Museums Put Artworks on the Table in Super Bowl Bet
- January 30, 2014 17:42
Sports mania and fine art mix once again in a bet made between art museum directors in the home city's of competing teams. This year, Seattle Art Museum and Denver Art Museum have wagered iconic pieces from their collections on the outcome of Super Bowl Sunday.
If the Seahawks win, Frederic Remington's 1895 bronze sculpture, "The Broncho Buster," will ride up to the Seattle Art Museum on loan from the Denver Art Museum for three months.
Quarterback Peyton Manning will need to deliver with the Denver Broncos in order for a loan from Seattle to come to Colorado. Seattle would send Denver its 12-foot Japanese screen from 1901 titled "Sound of the Waves," by Tsuji Kako, depicting an eagle with outstretched wings overlooking the sea.
In tribute to the Seahawks (which is a made-up bird) team, the Seattle museum had first earmarked a fierce-looking Nuxalk tribal bird mask for the wager. The choice was changed when the tribe protested.
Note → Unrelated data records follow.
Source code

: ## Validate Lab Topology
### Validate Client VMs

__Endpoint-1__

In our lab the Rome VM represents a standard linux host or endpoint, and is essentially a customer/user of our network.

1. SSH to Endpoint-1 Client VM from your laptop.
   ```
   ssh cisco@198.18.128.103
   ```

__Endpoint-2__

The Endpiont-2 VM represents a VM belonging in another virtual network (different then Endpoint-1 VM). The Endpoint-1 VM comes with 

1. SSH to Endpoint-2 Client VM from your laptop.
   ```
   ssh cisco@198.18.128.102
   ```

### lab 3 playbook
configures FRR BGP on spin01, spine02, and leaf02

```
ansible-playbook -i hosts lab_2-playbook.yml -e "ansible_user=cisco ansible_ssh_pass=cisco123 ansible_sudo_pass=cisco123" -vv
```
In previous years, Indianapolis Art Museum's masterpiece by J.M.W. Turner, "The Fifth Plague of Egypt," went to the New Orleans Museum of Art after the Saints were victorious over the Colts in 2010.
The Milwaukee Art Museum and Pittsburgh's Carnegie Museum of Art kept the art-betting ball rolling in 2011 when Pierre-Auguste Renoir's "Bathers With Crab," featuring four lovely nudes, went to the Super Bowl champs' home museum in Milwaukee.
In 2012 and 2013, museums dropped the ball on the wager tradition.